### Instructions to follow
The expected output is a copy of every line in the records with the string "metrics".

╔══

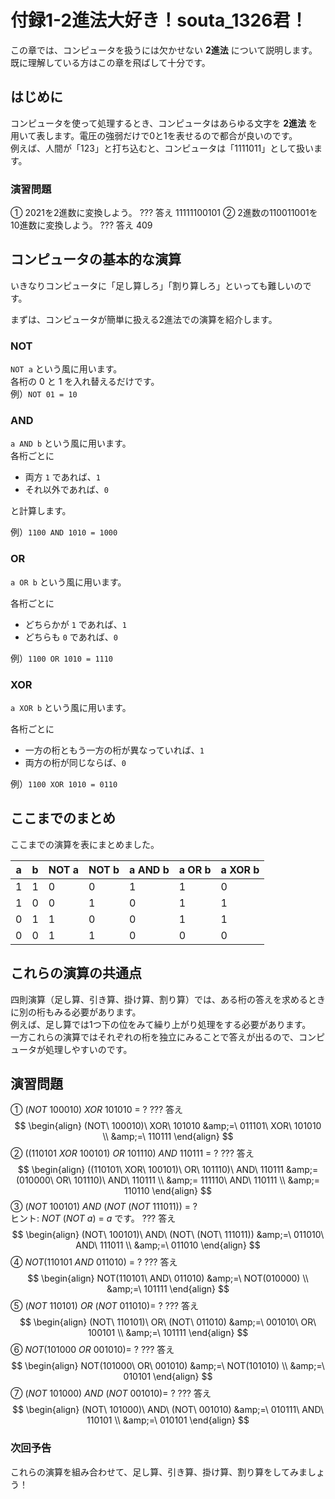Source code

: # 付録1-2進法大好き！souta_1326君！

この章では、コンピュータを扱うには欠かせない **2進法** について説明します。  
既に理解している方はこの章を飛ばして十分です。

## はじめに

コンピュータを使って処理するとき、コンピュータはあらゆる文字を **2進法** を用いて表します。電圧の強弱だけで0と1を表せるので都合が良いのです。  
例えば、人間が「123」と打ち込むと、コンピュータは「1111011」として扱います。

### 演習問題

① 2021を2進数に変換しよう。
??? 答え
    11111100101
② 2進数の110011001を10進数に変換しよう。
??? 答え
    409

## コンピュータの基本的な演算

いきなりコンピュータに「足し算しろ」「割り算しろ」といっても難しいのです。

まずは、コンピュータが簡単に扱える2進法での演算を紹介します。

### NOT

`NOT a` という風に用います。  
各桁の 0 と 1 を入れ替えるだけです。  
例）`NOT 01 = 10`

### AND

`a AND b` という風に用います。  
各桁ごとに

- 両方 `1` であれば、`1`
- それ以外であれば、`0`

と計算します。

例）`1100 AND 1010 = 1000`

### OR

`a OR b` という風に用います。  

各桁ごとに

- どちらかが `1` であれば、`1`
- どちらも `0` であれば、`0`

例）`1100 OR 1010 = 1110`

### XOR

`a XOR b` という風に用います。

各桁ごとに

- 一方の桁ともう一方の桁が異なっていれば、`1`
- 両方の桁が同じならば、`0`

例）`1100 XOR 1010 = 0110`

## ここまでのまとめ

ここまでの演算を表にまとめました。

| a   | b   | NOT a | NOT b | a AND b | a OR b | a XOR b |
| --- | --- | ----- | ----- | ------- | ------ | ------- |
| 1   | 1   | 0     | 0     | 1       | 1      | 0       |
| 1   | 0   | 0     | 1     | 0       | 1      | 1       |
| 0   | 1   | 1     | 0     | 0       | 1      | 1       |
| 0   | 0   | 1     | 1     | 0       | 0      | 0       |

## これらの演算の共通点

四則演算（足し算、引き算、掛け算、割り算）では、ある桁の答えを求めるときに別の桁もみる必要があります。  
例えば、足し算では1つ下の位をみて繰り上がり処理をする必要があります。  
一方これらの演算ではそれぞれの桁を独立にみることで答えが出るので、コンピュータが処理しやすいのです。

## 演習問題

<!-- 注意: `NOT a` の時、表示されている6桁のみ反転させてください。  
例えば、`NOT 100010` を `NOT 00100010` と変換せず、そのまま計算してください。 -->

① $(NOT\ 100010)\ XOR\ 101010\ =\ ?$
??? 答え
    $$
        \begin{align}
        (NOT\ 100010)\ XOR\ 101010
        &amp;=\ 011101\ XOR\ 101010 \\
        &amp;=\ 110111
        \end{align}
    $$
② $((110101\ XOR\ 100101)\ OR\ 101110)\ AND\ 110111\ =\ ?$
??? 答え
    $$
        \begin{align}
        ((110101\ XOR\ 100101)\ OR\ 101110)\ AND\ 110111
        &amp;= (010000\ OR\ 101110)\ AND\ 110111 \\
        &amp;= 111110\ AND\ 110111 \\
        &amp;= 110110
        \end{align}
    $$
③ $(NOT\ 100101)\ AND\ (NOT\ (NOT\ 111011))\ =\ ?$  
  ヒント: $NOT\ (NOT\ a)\ =\ a$ です。
??? 答え
    $$
        \begin{align}
        (NOT\ 100101)\ AND\ (NOT\ (NOT\ 111011))
        &amp;=\ 011010\ AND\ 111011 \\
        &amp;=\ 011010
        \end{align}
    $$
④ $NOT(110101\ AND\ 011010)\ =\ ?$
??? 答え
    $$
        \begin{align}
        NOT(110101\ AND\ 011010)
        &amp;=\ NOT(010000) \\
        &amp;=\ 101111
        \end{align}
    $$
⑤ $(NOT\ 110101)\ OR\ (NOT\ 011010) =\ ?$
??? 答え
    $$
        \begin{align}
        (NOT\ 110101)\ OR\ (NOT\ 011010)
        &amp;=\ 001010\ OR\ 100101 \\
        &amp;=\ 101111
        \end{align}
    $$
⑥ $NOT(101000\ OR\ 001010) =\ ?$
??? 答え
    $$
        \begin{align}
        NOT(101000\ OR\ 001010)
        &amp;=\ NOT(101010) \\
        &amp;=\ 010101
        \end{align}
    $$
⑦ $(NOT\ 101000)\ AND\ (NOT\ 001010) =\ ?$
??? 答え
    $$
        \begin{align}
        (NOT\ 101000)\ AND\ (NOT\ 001010)
        &amp;=\ 010111\ AND\ 110101 \\
        &amp;=\ 010101
        \end{align}
    $$

### 次回予告

これらの演算を組み合わせて、足し算、引き算、掛け算、割り算をしてみましょう！
<!-- [次のページへ](Pre2 Page あとで入力) -->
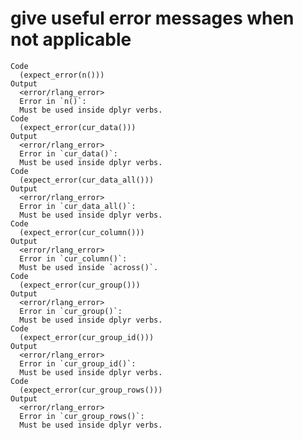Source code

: # give useful error messages when not applicable

    Code
      (expect_error(n()))
    Output
      <error/rlang_error>
      Error in `n()`:
      Must be used inside dplyr verbs.
    Code
      (expect_error(cur_data()))
    Output
      <error/rlang_error>
      Error in `cur_data()`:
      Must be used inside dplyr verbs.
    Code
      (expect_error(cur_data_all()))
    Output
      <error/rlang_error>
      Error in `cur_data_all()`:
      Must be used inside dplyr verbs.
    Code
      (expect_error(cur_column()))
    Output
      <error/rlang_error>
      Error in `cur_column()`:
      Must be used inside `across()`.
    Code
      (expect_error(cur_group()))
    Output
      <error/rlang_error>
      Error in `cur_group()`:
      Must be used inside dplyr verbs.
    Code
      (expect_error(cur_group_id()))
    Output
      <error/rlang_error>
      Error in `cur_group_id()`:
      Must be used inside dplyr verbs.
    Code
      (expect_error(cur_group_rows()))
    Output
      <error/rlang_error>
      Error in `cur_group_rows()`:
      Must be used inside dplyr verbs.

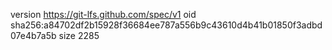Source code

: version https://git-lfs.github.com/spec/v1
oid sha256:a84702df2b15928f36684ee787a556b9c43610d4b41b01850f3adbd07e4b7a5b
size 2285
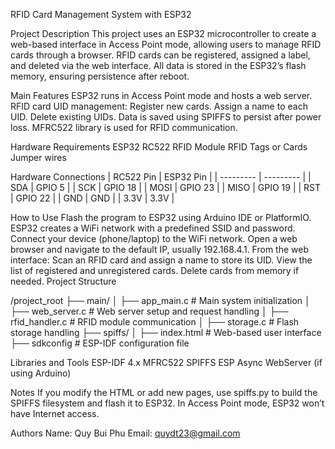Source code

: RFID Card Management System with ESP32

Project Description
This project uses an ESP32 microcontroller to create a web-based interface in Access Point mode, allowing users to manage RFID cards through a browser. RFID cards can be registered, assigned a label, and deleted via the web interface. All data is stored in the ESP32’s flash memory, ensuring persistence after reboot.

Main Features
ESP32 runs in Access Point mode and hosts a web server.
RFID card UID management:
Register new cards.
Assign a name to each UID.
Delete existing UIDs.
Data is saved using SPIFFS to persist after power loss.
MFRC522 library is used for RFID communication.

Hardware Requirements
ESP32
RC522 RFID Module
RFID Tags or Cards
Jumper wires

Hardware Connections
| RC522 Pin | ESP32 Pin |
| --------- | --------- |
| SDA       | GPIO 5    |
| SCK       | GPIO 18   |
| MOSI      | GPIO 23   |
| MISO      | GPIO 19   |
| RST       | GPIO 22   |
| GND       | GND       |
| 3.3V      | 3.3V      |

How to Use
Flash the program to ESP32 using Arduino IDE or PlatformIO.
ESP32 creates a WiFi network with a predefined SSID and password.
Connect your device (phone/laptop) to the WiFi network.
Open a web browser and navigate to the default IP, usually 192.168.4.1.
From the web interface:
Scan an RFID card and assign a name to store its UID.
View the list of registered and unregistered cards.
Delete cards from memory if needed.
Project Structure

/project_root
├── main/
│   ├── app_main.c         # Main system initialization
│   ├── web_server.c       # Web server setup and request handling
│   ├── rfid_handler.c     # RFID module communication
│   ├── storage.c          # Flash storage handling
├── spiffs/
│   ├── index.html         # Web-based user interface
├── sdkconfig              # ESP-IDF configuration file


Libraries and Tools
ESP-IDF 4.x
MFRC522
SPIFFS
ESP Async WebServer (if using Arduino)

Notes
If you modify the HTML or add new pages, use spiffs.py to build the SPIFFS filesystem and flash it to ESP32.
In Access Point mode, ESP32 won’t have Internet access.

Authors
Name: Quy Bui Phu
Email: quydt23@gmail.com
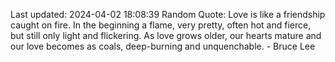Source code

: Last updated: 2024-04-02 18:08:39
Random Quote: Love is like a friendship caught on fire. In the beginning a flame, very pretty, often hot and fierce, but still only light and flickering. As love grows older, our hearts mature and our love becomes as coals, deep-burning and unquenchable. - Bruce Lee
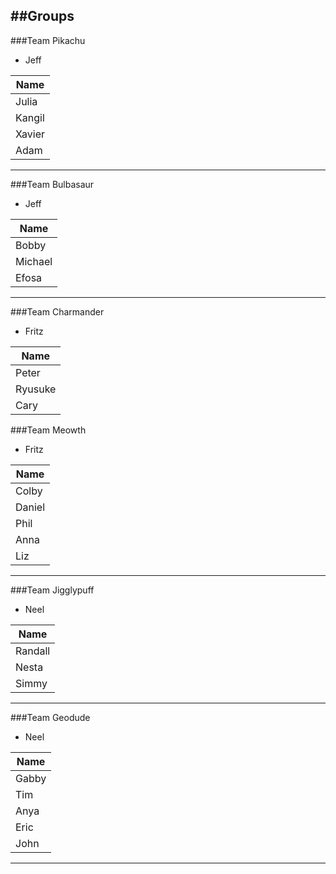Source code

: ##Groups
---

###Team Pikachu
- Jeff

|Name|
|---|
|Julia|
|Kangil|
|Xavier|
|Adam|
---

###Team Bulbasaur
- Jeff

|Name|
|---|
|Bobby|
|Michael|
|Efosa|
---

###Team Charmander
- Fritz

|Name|
|---|
|Peter|
|Ryusuke|
|Cary|

###Team Meowth
- Fritz

|Name|
|---|
|Colby|
|Daniel|
|Phil|
|Anna|
|Liz|

---

###Team Jigglypuff

- Neel

|Name|
|---|
|Randall|
|Nesta|
|Simmy|

---

###Team Geodude
- Neel

|Name|
|---|
|Gabby|
|Tim|
|Anya|
|Eric|
|John|

---
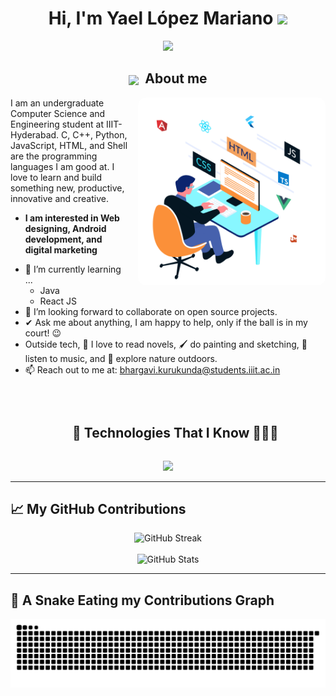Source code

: <h1 align="center">
  Hi, I'm Yael López Mariano 
  <img src="https://media.giphy.com/media/hvRJCLFzcasrR4ia7z/giphy.gif" width="35">
</h1>

<p align="center">
  <a href="https://github.com/DenverCoder1/readme-typing-svg">
    <img src="https://readme-typing-svg.herokuapp.com?font=Time+New+Roman&color=%23C8BE25&size=25&center=true&vCenter=true&width=700&height=100&lines=Full-Stack+Developer+(.NET+%2B+Angular);IoT+%26+MQTT+(ESP32)+Enthusiast;Kotlin+Android+%7C+Firebase;Siempre+aprendiendo+nuevas+cosas" />
  </a>
</p>


<!-- Título centrado -->
<h2 align="center">
  <img src="https://media.giphy.com/media/ObNTw8Uzwy6KQ/giphy.gif" width="30px" style="vertical-align:middle;"/>
  &nbsp;<b>About me</b>
</h2>

<!-- Contenido con imagen a la derecha -->
<img
  align="right"
  width="300"
  alt="Programador trabajando"
  src="https://raw.githubusercontent.com/IDGS-901-22001379/IDGS-901-22001379/main/assets/gifProgramador.gif"
  style="margin-left:16px; border-radius:12px;"
/>

<p align="left">
I am an undergraduate Computer Science and Engineering student at IIIT-Hyderabad.  
C, C++, Python, JavaScript, HTML, and Shell are the programming languages I am good at.  
I love to learn and build something new, productive, innovative and creative.
</p>

<ul align="left">
  <li><b>I am interested in Web designing, Android development, and digital marketing</b></li>
</ul>

- 🌱 I’m currently learning ...
  - Java  
  - React JS  
- 👯 I’m looking forward to collaborate on open source projects.  
- ✔ Ask me about anything, I am happy to help, only if the ball is in my court! 😉  
- Outside tech, 📖 I love to read novels, 🖌️ do painting and sketching, 🎵 listen to music, and 🌴 explore nature outdoors.  
- 📫 Reach out to me at: <a href="mailto:bhargavi.kurukunda@students.iiit.ac.in">bhargavi.kurukunda@students.iiit.ac.in</a>

<br clear="both"/>




<!--h2 without bottom border-->
<div id="user-content-toc">
  <ul align="center">
    <summary><h2 style="display: inline-block">🚀 Technologies That I Know 👨🏻‍💻</h2></summary>
  </ul>
</div>

<!--tech stack icons-->
<p align="center">
  <a href="https://skillicons.dev">
    <img src="https://skillicons.dev/icons?i=git,aws,cpp,css,discord,docker,postgres,prisma,pug,dynamodb,express,figma,firebase,redis,github,html,java,js,linux,md,materialui,nginx,mongodb,mysql,nextjs,nodejs,postman,py,react,redux,tailwind,ts,vscode,kubernetes&perline=14" />
  </a>
</p>

---

## 📈 My GitHub Contributions

<div align="center">
  <!-- Tarjeta de contribuciones (requiere .github/workflows/metrics.yml ya creado) 
  <img src="https://raw.githubusercontent.com/IDGS-901-22001379/IDGS-901-22001379/main/metrics.svg" alt="Profile metrics" />
  <br/><br/>
  -->
  <img src="https://github-readme-streak-stats.herokuapp.com?user=IDGS-901-22001379&theme=tokyonight&hide_border=true" alt="GitHub Streak" />
  <br/><br/>
  <img src="https://github-readme-stats.vercel.app/api?username=IDGS-901-22001379&show_icons=true&theme=tokyonight&hide_border=true" alt="GitHub Stats" />
</div>

---

## 🐍 A Snake Eating my Contributions Graph


<p align="center">
  <img src="https://raw.githubusercontent.com/IDGS-901-22001379/IDGS-901-22001379/output/snake-github-dark.svg" alt="Snake Game"/>
</p>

╚══

### Answer space
  <!-- Tarjeta de contribuciones (requiere .github/workflows/metrics.yml ya creado) 
  <img src="https://raw.githubusercontent.com/IDGS-901-22001379/IDGS-901-22001379/main/metrics.svg" alt="Profile metrics" />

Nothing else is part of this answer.